How to prevent eating all night
Have you ever had those late nights where you think to yourself, “Oh man, I’m really hungry. It’s not even 10 pm yet. What am I going to eat?” Then before you know it, it’s 3 am and you are still eating. And then it gets really bad. You get up in the morning feeling like crap and have to eat breakfast so you can get to work.
The next time you find yourself eating past midnight, try one of these tactics:
- Prepare your food ahead of time.
- Start with a small portion of your favorite food (for example, an apple or a small sandwich).
- Drink a cup of tea or coffee
- Go to bed earlier
- Plan your dinner menu ahead of time.
You’ll never go hungry if you eat only what you need, and it will help you cut back on calories.
How to fall asleep faster and sleep longer
Getting enough sleep has been proven to have benefits on many levels. And it’s one of the simplest things you can do to improve your health and well-being.
The National Sleep Foundation estimates that an adult needs between seven and nine hours of sleep per night.
Here are some simple tips that can help you get the most out of your nightly sleep.
- Try not to eat after 7 p.m.
- Try to go to bed and wake up at the same time every day.
- Use the bathroom before bed.
- Avoid caffeine within three hours of bedtime.
- Don’t keep a TV in your bedroom or use a tablet or smartphone in bed.
- Keep your room cool and dark, but not too cold.
- Get rid of nighttime distractions like the bedside clock, cell phone, computer, etc.
- Practice meditation or yoga before bed.
- Try to get out of bed at least once in the morning.
- Do something fun before bed, whether it’s reading, exercising, calling a friend, or listening to music.
Use the right weight loss supplement
While dieting can be helpful for some, if your goal is to lose weight and maintain that loss, using a weight loss supplement can help you to stay motivated and avoid yo-yoing.
Many of us don’t realize the importance of a weight loss supplement until we’re trying to lose weight. Without it, we’ll likely hit a plateau that will feel impossible to break through without getting discouraged.

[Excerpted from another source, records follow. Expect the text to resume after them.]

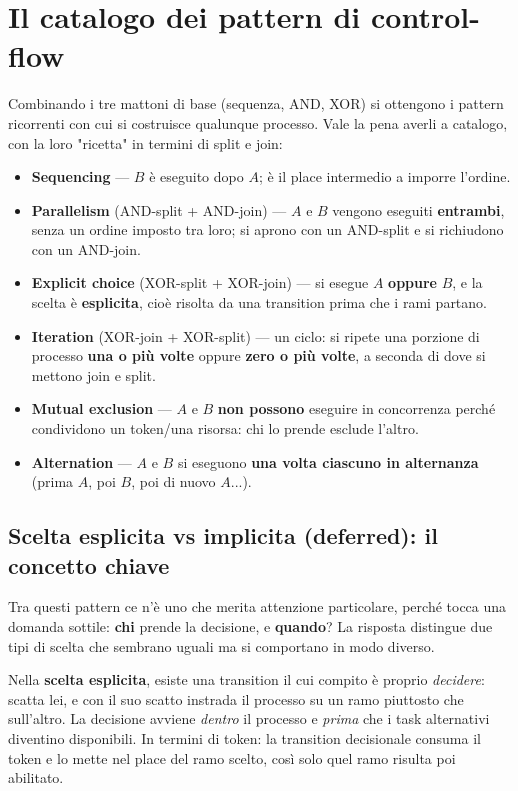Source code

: \section{\texorpdfstring{Il catalogo dei pattern di control-flow}{Il catalogo dei pattern di control-flow}}

Combinando i tre mattoni di base (sequenza, AND, XOR) si ottengono i pattern ricorrenti con cui si costruisce qualunque processo. Vale la pena averli a catalogo, con la loro "ricetta" in termini di split e join:

\begin{itemize}
\item \textbf{Sequencing} — $B$ è eseguito dopo $A$; è il place intermedio a imporre l'ordine.
\item \textbf{Parallelism} (AND-split + AND-join) — $A$ e $B$ vengono eseguiti \textbf{entrambi}, senza un ordine imposto tra loro; si aprono con un AND-split e si richiudono con un AND-join.
\item \textbf{Explicit choice} (XOR-split + XOR-join) — si esegue $A$ \textbf{oppure} $B$, e la scelta è \textbf{esplicita}, cioè risolta da una transition prima che i rami partano.
\item \textbf{Iteration} (XOR-join + XOR-split) — un ciclo: si ripete una porzione di processo \textbf{una o più volte} oppure \textbf{zero o più volte}, a seconda di dove si mettono join e split.
\item \textbf{Mutual exclusion} — $A$ e $B$ \textbf{non possono} eseguire in concorrenza perché condividono un token/una risorsa: chi lo prende esclude l'altro.
\item \textbf{Alternation} — $A$ e $B$ si eseguono \textbf{una volta ciascuno in alternanza} (prima $A$, poi $B$, poi di nuovo $A$...).
\end{itemize}

\subsection{\texorpdfstring{Scelta esplicita vs implicita (deferred): il concetto chiave}{Scelta esplicita vs implicita (deferred): il concetto chiave}}

Tra questi pattern ce n'è uno che merita attenzione particolare, perché tocca una domanda sottile: \textbf{chi} prende la decisione, e \textbf{quando}? La risposta distingue due tipi di scelta che sembrano uguali ma si comportano in modo diverso.

Nella \textbf{scelta esplicita}, esiste una transition il cui compito è proprio \emph{decidere}: scatta lei, e con il suo scatto instrada il processo su un ramo piuttosto che sull'altro. La decisione avviene \emph{dentro} il processo e \emph{prima} che i task alternativi diventino disponibili. In termini di token: la transition decisionale consuma il token e lo mette nel place del ramo scelto, così solo quel ramo risulta poi abilitato.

Weight loss supplements can help by boosting metabolism, increasing energy, and keeping you from over-indulging. When used with dieting, they can also help to increase the feeling of satiety and prevent you from feeling hungry.
Conclusion
If you aren’t losing weight by using a combination of diet and exercise, consider trying to lose some pounds before bedtime. By using the techniques discussed in this article, you’ll be better prepared to sleep, making it easier to slim down and maintain your new healthy weight.